Check each line of the entries below for the string "敦北法人"; copy every line where it appears.

[Stored items from a collection]
- - - -
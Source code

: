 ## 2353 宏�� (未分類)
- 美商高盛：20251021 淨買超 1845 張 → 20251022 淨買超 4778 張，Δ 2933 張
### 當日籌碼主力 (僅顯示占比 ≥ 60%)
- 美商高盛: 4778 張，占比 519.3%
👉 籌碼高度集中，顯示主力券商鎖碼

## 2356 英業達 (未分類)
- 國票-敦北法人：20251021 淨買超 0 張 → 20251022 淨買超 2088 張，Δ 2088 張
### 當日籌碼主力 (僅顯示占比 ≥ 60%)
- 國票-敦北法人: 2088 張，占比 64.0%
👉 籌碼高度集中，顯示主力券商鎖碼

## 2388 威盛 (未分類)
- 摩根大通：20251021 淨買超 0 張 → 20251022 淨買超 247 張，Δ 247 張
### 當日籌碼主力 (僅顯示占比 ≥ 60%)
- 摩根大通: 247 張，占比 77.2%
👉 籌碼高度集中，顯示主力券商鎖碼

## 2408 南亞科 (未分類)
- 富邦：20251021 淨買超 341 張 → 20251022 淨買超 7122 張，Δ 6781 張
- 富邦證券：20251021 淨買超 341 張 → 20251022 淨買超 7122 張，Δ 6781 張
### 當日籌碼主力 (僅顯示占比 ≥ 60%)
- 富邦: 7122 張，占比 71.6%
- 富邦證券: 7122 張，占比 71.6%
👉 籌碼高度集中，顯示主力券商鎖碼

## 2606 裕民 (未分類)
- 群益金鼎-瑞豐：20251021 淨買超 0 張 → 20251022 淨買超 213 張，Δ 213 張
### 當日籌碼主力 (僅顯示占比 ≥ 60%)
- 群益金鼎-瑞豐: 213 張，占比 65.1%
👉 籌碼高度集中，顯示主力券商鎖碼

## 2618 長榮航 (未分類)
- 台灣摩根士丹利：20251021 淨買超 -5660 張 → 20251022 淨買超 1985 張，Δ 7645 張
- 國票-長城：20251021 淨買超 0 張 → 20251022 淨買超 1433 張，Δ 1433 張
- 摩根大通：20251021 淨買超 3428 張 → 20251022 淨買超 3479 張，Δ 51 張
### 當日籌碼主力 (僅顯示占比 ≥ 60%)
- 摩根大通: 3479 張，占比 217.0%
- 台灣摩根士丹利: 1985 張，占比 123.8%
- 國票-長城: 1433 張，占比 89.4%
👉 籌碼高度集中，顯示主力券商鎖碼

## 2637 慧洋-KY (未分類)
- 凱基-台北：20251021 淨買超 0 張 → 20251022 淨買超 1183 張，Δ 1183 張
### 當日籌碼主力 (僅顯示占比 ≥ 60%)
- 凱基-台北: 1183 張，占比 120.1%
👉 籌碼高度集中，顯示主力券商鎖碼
- - - -
**Response area**
- 國票-敦北法人：20251021 淨買超 0 張 → 20251022 淨買超 2088 張，Δ 2088 張
- 國票-敦北法人: 2088 張，占比 64.0%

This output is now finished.